Source texts of formatted documents:
- - -

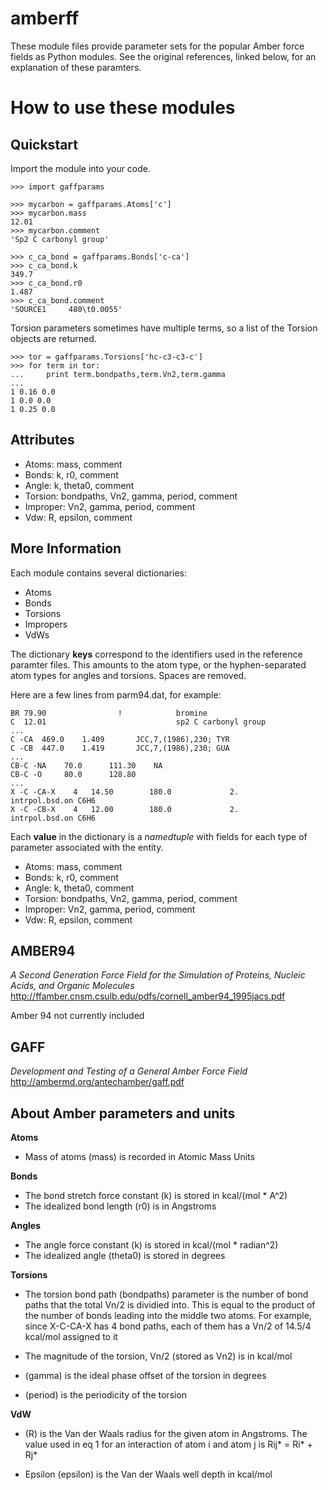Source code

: amberff
=======

These module files provide parameter sets for the popular 
Amber force fields as Python modules. See the original references, 
linked below, for an explanation of these paramters. 

How to use these modules
========================

Quickstart
----------

Import the module into your code.

    >>> import gaffparams

    >>> mycarbon = gaffparams.Atoms['c']
    >>> mycarbon.mass
    12.01
    >>> mycarbon.comment
    'Sp2 C carbonyl group'

    >>> c_ca_bond = gaffparams.Bonds['c-ca']
    >>> c_ca_bond.k
    349.7
    >>> c_ca_bond.r0
    1.487
    >>> c_ca_bond.comment
    'SOURCE1     480\t0.0055'

Torsion parameters sometimes have multiple terms, so a list of the Torsion objects are returned.

    >>> tor = gaffparams.Torsions['hc-c3-c3-c']
    >>> for term in tor:
    ...     print term.bondpaths,term.Vn2,term.gamma
    ...
    1 0.16 0.0
    1 0.0 0.0
    1 0.25 0.0

Attributes
----------
* Atoms:    mass, comment
* Bonds:    k, r0, comment
* Angle:    k, theta0, comment
* Torsion:  bondpaths, Vn2, gamma, period, comment
* Improper: Vn2, gamma, period, comment
* Vdw:      R, epsilon, comment


More Information
----------------

Each module contains several dictionaries: 

* Atoms
* Bonds
* Torsions
* Impropers
* VdWs  

The dictionary **keys** correspond to the identifiers used in the reference 
paramter files. This amounts to the atom type, or the hyphen-separated
atom types for angles and torsions. Spaces are removed.  


Here are a few lines from parm94.dat,
for example:

    BR 79.90                !            bromine
    C  12.01                             sp2 C carbonyl group
    ...
    C -CA  469.0    1.409       JCC,7,(1986),230; TYR
    C -CB  447.0    1.419       JCC,7,(1986),230; GUA
    ...
    CB-C -NA    70.0      111.30    NA
    CB-C -O     80.0      128.80
    ...
    X -C -CA-X    4   14.50        180.0             2.         intrpol.bsd.on C6H6
    X -C -CB-X    4   12.00        180.0             2.         intrpol.bsd.on C6H6

Each **value** in the dictionary is a *namedtuple* with fields for each type of
parameter associated with the entity.  

* Atoms:    mass, comment
* Bonds:    k, r0, comment
* Angle:    k, theta0, comment
* Torsion:  bondpaths, Vn2, gamma, period, comment
* Improper: Vn2, gamma, period, comment
* Vdw:      R, epsilon, comment


AMBER94
-------

*A Second Generation Force Field for the Simulation of Proteins, Nucleic Acids,
and Organic Molecules*
http://ffamber.cnsm.csulb.edu/pdfs/cornell_amber94_1995jacs.pdf

Amber 94 not currently included

GAFF
----

*Development and Testing of a General Amber Force Field*
http://ambermd.org/antechamber/gaff.pdf

About Amber parameters and units
--------------------------------

**Atoms**

* Mass of atoms (mass) is recorded in Atomic Mass Units

**Bonds**

* The bond stretch force constant (k) is stored in kcal/(mol * A^2)
* The idealized bond length (r0) is in Angstroms

**Angles**

* The angle force constant (k) is stored in kcal/(mol * radian^2)
* The idealized angle (theta0) is stored in degrees

**Torsions**

* The torsion bond path (bondpaths) parameter is the number of bond paths that the total
  Vn/2 is dividied into.  This is equal to the product of the number of bonds
  leading into the middle two atoms.  For example, since X-C-CA-X has 4 bond
  paths, each of them has a Vn/2 of 14.5/4 kcal/mol assigned to it

* The magnitude of the torsion, Vn/2 (stored as Vn2) is in kcal/mol

* (gamma) is the ideal phase offset of the torsion in degrees

* (period) is the periodicity of the torsion

**VdW**

* (R) is the Van der Waals radius for the given atom in Angstroms.
  The value used in eq 1 for an interaction of atom i and atom j
  is Rij* = Ri* + Rj*

* Epsilon (epsilon) is the Van der Waals well depth in kcal/mol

- - -

* Work instruction
A bare number is the whole answer: how many lines in the entries contain "files"?

* Task solution
2